The photograph of Syrian school teacher Laith Majid arriving in Kos, crying and clinging to his family, was one of the first in this current refugee crisis to touch people’s hearts around the world.
[The other one is of little Aylan Kurdi lying dead on the beach which is too horrifying to post here]
I am very happy to read that Mr Majid’s family arrived safely in Germany and are now in Berlin.
The following is part of the opening address given by Adrienne Clarkson, Hong Kong-born Canadian journalist, politician and stateswoman, at the Athens Democracy Forum on the 15th of September 2015.

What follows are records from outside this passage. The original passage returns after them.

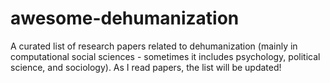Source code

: # awesome-dehumanization
A curated list of research papers related to dehumanization (mainly in computational social sciences - sometimes it includes psychology, political science, and sociology).  As I read papers, the list will be updated!
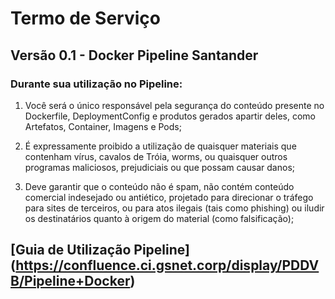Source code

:# Termo de Serviço
## Versão 0.1 - Docker Pipeline Santander
### Durante sua utilização no Pipeline:

1. Você será o único responsável pela segurança do conteúdo presente no Dockerfile, DeploymentConfig e produtos gerados apartir deles, como Artefatos, Container, Imagens e Pods;

2. É expressamente proibido a utilização de quaisquer materiais que contenham vírus, cavalos de Tróia, worms, ou quaisquer outros programas maliciosos, prejudiciais ou que possam causar danos;

3. Deve garantir que o conteúdo não é spam, não contém conteúdo comercial indesejado ou antiético, projetado para direcionar o tráfego para sites de terceiros, ou para atos ilegais (tais como phishing) ou iludir os destinatários quanto à origem do material (como falsificação);



## [Guia de Utilização Pipeline] (https://confluence.ci.gsnet.corp/display/PDDVB/Pipeline+Docker)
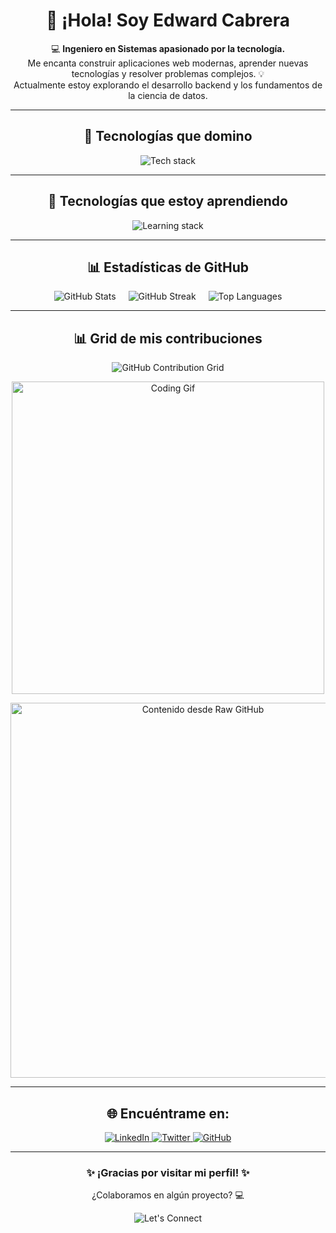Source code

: <h1 align="center">👋 ¡Hola! Soy <strong>Edward Cabrera</strong></h1>
<p align="center">
  💻 <strong>Ingeniero en Sistemas apasionado por la tecnología.</strong><br>
  Me encanta construir aplicaciones web modernas, aprender nuevas tecnologías y resolver problemas complejos. 💡<br>
  Actualmente estoy explorando el desarrollo backend y los fundamentos de la ciencia de datos.
</p>

---

<h2 align="center">🚀 Tecnologías que domino</h2>
<p align="center">
  <img src="https://skillicons.dev/icons?i=html,css,angular,js,ts" alt="Tech stack" />
</p>

---

<h2 align="center">🌱 Tecnologías que estoy aprendiendo</h2>
<p align="center">
  <img src="https://skillicons.dev/icons?i=cs,dotnet,python,sql" alt="Learning stack" />
</p>

---

<h2 align="center">📊 Estadísticas de GitHub</h2>
<div align="center" style="display: flex; justify-content: center; align-items: center; gap: 20px;">
  <!-- Stats Overview -->
  <img src="https://github-readme-stats.vercel.app/api?username=WardedC&show_icons=true&theme=radical" alt="GitHub Stats" style="animation: bounce 3s infinite;" />
  
  <!-- Contribution Streak -->
  <img src="https://github-readme-streak-stats.herokuapp.com/?user=WardedC&theme=radical" alt="GitHub Streak" style="animation: bounce 3s infinite; animation-delay: 1s;" />
  
  <!-- Top Languages -->
  <img src="https://github-readme-stats.vercel.app/api/top-langs/?username=WardedC&layout=compact&theme=radical" alt="Top Languages" style="animation: bounce 3s infinite; animation-delay: 2s;" />
</div>

---

<h2 align="center">📊 Grid de mis contribuciones</h2>
<p align="center">
  <img src="https://github.com/WardedC/WardedC/blob/main/github-contribution-grid-snake.svg" alt="GitHub Contribution Grid" />
</p>

<p align="center">
  <img src="https://media.giphy.com/media/dWesBcTLavkZuG35MI/giphy.gif" alt="Coding Gif" width="500" />
</p>

<p align="center">
  <img src="https://raw.githubusercontent.com/WardedC/WardedC/main/example-raw-content.svg" alt="Contenido desde Raw GitHub" width="600" />
</p>

---

<h2 align="center">🌐 Encuéntrame en:</h2>
<p align="center">
  <a href="https://linkedin.com/in/tu_usuario" target="_blank">
    <img src="https://img.shields.io/badge/LinkedIn-0077B5?logo=linkedin&logoColor=white&style=for-the-badge" alt="LinkedIn">
  </a>
  <a href="https://twitter.com/tu_usuario" target="_blank">
    <img src="https://img.shields.io/badge/Twitter-1DA1F2?logo=twitter&logoColor=white&style=for-the-badge" alt="Twitter">
  </a>
  <a href="https://github.com/TU_USUARIO" target="_blank">
    <img src="https://img.shields.io/badge/GitHub-181717?logo=github&logoColor=white&style=for-the-badge" alt="GitHub">
  </a>
</p>

---

<h3 align="center">✨ ¡Gracias por visitar mi perfil! ✨</h3>
<p align="center">
  ¿Colaboramos en algún proyecto? 💻
</p>
<p align="center">
  <img src="https://img.shields.io/badge/-Let's%20Connect!-red?style=for-the-badge" alt="Let's Connect" />
</p>

<style>
@keyframes bounce {
  0%, 20%, 50%, 80%, 100% {
    transform: translateY(0); 
  }
  40% {
    transform: translateY(-20px);
  }
  60% {
    transform: translateY(-10px);
  }
}
</style>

The images of people perilously afloat in overcrowded boats, thronging in railway stations, huddled in tents, challenges our humanity in a stark and urgent way. The picture of Aylan Kurdi, aged 3, dead, face-down on the beach, aroused our sense of shame and horror. It challenged our decency to the core. It happened that his family were trying to get to Canada and this shocked all Canadians, causing an outpouring of grief and recrimination that has had a major effect on our current federal election campaign. I tweeted “I was three when we came to Canada as refugees in 1942, the same age as that toddler… Have we no pity?” I received 1,500 retweets and favorites in two days – reflecting the traditional values of Canadians toward refugees – accepting and willing to help. We have always known how to help.